The U.S. F-35 Joint Strike Fighter, also a Lockheed Martin product, is an exception, but its development remains well behind schedule and its costs are rising. A recent Pentagon projection of total ownership costs over 50 years of development, testing, manufacturing and operational service arrived at the staggering figure of one trillion dollars, causing serious apprehension even among hardened veterans of military budget wars.
As the late U.S. senator Everett Dirksen said: A billion here, a billion there, and pretty soon you’re talking about real money. The same goes for trillions.
The F-35 is a multinational project with a number of NATO and U.S.-friendly countries among its intended customers and co-producers, including Australia, Britain, Canada, Denmark, Italy, the Netherlands, Norway, Turkey, Israel and Singapore. The U.S. plans to buy 2,443 of the aircraft, and purchases by the other nations will bring the total to more than 3,100.
The alarm among all parties about costs continues to mount and is becoming increasingly vocal, raising concerns about the number of aircraft that will actually be produced.
Alexandra Ashbourne, a military consultant based in London, has suggested that the combined effects of delays, rising costs and the rapid increase in capabilities of drones and more sophisticated unmanned aerial vehicles may lead to the termination of F-35 purchases earlier than planned. Her view is supported by recent discussions of a possible U.S. strategic strike system — still in the early planning stage — including an “optionally manned” nonnuclear delivery platform, capable of staying airborne, on-station, for up to 100 hours.
As of January 2011, the U.S. Defense Department was looking at a purchase of 175 aircraft with a program cost of $40 billion to $50 billion, and first flight as early as 2016.
The F-35 offers some unhappy parallels with previous U.S. military aircraft programs.
In 1961, Robert McNamara, early in his time as secretary of defense, directed the start of the F-111 program, intended to serve both the air force and navy. The navy dropped out of the program in 1968, although the air force went on to use the F-111 both as a fighter bomber and as a nuclear-armed strategic bomber.
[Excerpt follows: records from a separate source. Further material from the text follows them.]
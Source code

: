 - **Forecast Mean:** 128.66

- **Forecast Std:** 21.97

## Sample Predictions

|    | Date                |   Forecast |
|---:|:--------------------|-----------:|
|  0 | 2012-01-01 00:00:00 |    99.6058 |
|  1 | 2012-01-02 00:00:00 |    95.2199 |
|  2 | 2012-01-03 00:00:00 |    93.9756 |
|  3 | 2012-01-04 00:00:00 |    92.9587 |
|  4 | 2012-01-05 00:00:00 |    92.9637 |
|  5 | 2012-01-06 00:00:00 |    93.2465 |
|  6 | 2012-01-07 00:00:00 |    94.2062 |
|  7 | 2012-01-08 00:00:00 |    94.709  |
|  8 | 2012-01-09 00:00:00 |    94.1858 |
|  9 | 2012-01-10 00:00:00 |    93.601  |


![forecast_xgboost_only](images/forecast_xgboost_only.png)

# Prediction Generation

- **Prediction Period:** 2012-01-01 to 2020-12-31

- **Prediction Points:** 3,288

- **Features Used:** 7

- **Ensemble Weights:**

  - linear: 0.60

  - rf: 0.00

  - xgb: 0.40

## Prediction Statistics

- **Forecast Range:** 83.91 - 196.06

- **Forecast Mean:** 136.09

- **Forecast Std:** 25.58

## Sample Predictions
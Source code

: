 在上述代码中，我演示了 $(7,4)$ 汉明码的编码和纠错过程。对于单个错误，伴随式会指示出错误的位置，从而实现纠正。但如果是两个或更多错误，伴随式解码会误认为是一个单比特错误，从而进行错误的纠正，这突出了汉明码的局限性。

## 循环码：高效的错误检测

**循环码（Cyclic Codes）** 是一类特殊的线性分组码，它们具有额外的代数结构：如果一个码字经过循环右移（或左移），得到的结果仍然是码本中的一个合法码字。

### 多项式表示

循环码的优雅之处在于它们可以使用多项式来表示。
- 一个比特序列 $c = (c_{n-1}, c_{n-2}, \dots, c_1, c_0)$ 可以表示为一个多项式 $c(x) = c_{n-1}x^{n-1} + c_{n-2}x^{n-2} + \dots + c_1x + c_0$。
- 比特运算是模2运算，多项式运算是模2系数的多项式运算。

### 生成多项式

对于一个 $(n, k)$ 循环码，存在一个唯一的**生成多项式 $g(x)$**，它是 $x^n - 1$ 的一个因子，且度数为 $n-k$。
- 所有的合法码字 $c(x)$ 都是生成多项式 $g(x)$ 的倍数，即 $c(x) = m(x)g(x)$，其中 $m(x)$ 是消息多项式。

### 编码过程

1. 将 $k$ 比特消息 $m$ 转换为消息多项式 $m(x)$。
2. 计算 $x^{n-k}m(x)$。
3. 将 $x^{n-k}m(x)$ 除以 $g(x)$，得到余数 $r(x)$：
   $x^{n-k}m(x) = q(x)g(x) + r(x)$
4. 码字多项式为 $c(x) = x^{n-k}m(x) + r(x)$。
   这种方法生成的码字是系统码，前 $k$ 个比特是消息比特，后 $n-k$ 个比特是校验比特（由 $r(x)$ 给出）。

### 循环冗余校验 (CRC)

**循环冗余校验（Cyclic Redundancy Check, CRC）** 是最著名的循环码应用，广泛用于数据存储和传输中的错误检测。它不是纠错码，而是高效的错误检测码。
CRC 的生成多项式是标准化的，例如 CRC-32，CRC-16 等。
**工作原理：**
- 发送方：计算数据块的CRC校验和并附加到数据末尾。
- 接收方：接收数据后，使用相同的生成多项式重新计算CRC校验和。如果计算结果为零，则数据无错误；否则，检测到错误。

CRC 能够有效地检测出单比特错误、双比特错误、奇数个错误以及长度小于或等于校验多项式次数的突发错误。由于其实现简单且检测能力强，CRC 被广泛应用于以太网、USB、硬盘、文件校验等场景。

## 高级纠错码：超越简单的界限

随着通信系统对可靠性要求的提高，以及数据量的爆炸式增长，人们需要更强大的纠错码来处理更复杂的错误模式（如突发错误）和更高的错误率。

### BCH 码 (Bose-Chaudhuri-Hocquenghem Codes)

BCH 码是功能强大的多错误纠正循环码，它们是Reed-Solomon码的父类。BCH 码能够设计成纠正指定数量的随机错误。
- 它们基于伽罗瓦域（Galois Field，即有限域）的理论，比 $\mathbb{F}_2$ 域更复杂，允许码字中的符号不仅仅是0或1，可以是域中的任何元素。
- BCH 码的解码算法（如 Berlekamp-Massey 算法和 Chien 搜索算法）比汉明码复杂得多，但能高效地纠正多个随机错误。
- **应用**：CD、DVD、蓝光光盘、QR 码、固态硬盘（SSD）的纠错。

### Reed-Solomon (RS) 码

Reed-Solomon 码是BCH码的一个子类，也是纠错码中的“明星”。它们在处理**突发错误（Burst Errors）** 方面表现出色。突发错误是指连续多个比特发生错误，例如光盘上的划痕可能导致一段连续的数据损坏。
In 1981, early in the Reagan administration, the air force planned to buy 132 B-2 stealth bombers, but budgetary constraints cut the purchase to 21 (of which one was lost in a training accident). The F-22 was cut off at 187 aircraft in 2005, against a planned 648.
Virtually all the major weapons purchasing nations, apart from the petro-powers and probably China, are facing increasingly stringent budget constraints.
Britain, for example, would have canceled outright the orders for the Royal Navy’s two Queen Elizabeth-class conventional aircraft carriers until Prime Minister David Cameron’s incoming government discovered that cancellation would cost nearly as much as completing the vessels. Upon completion, the second ship will be laid up immediately or sold to another country.
India, concerned about its neighbor, China, could be a logical buyer. The Indian government is engaged in an evaluation program for new fighter aircraft, in which the only remaining contestants are the Eurofighter Typhoon and the Dassault Rafale.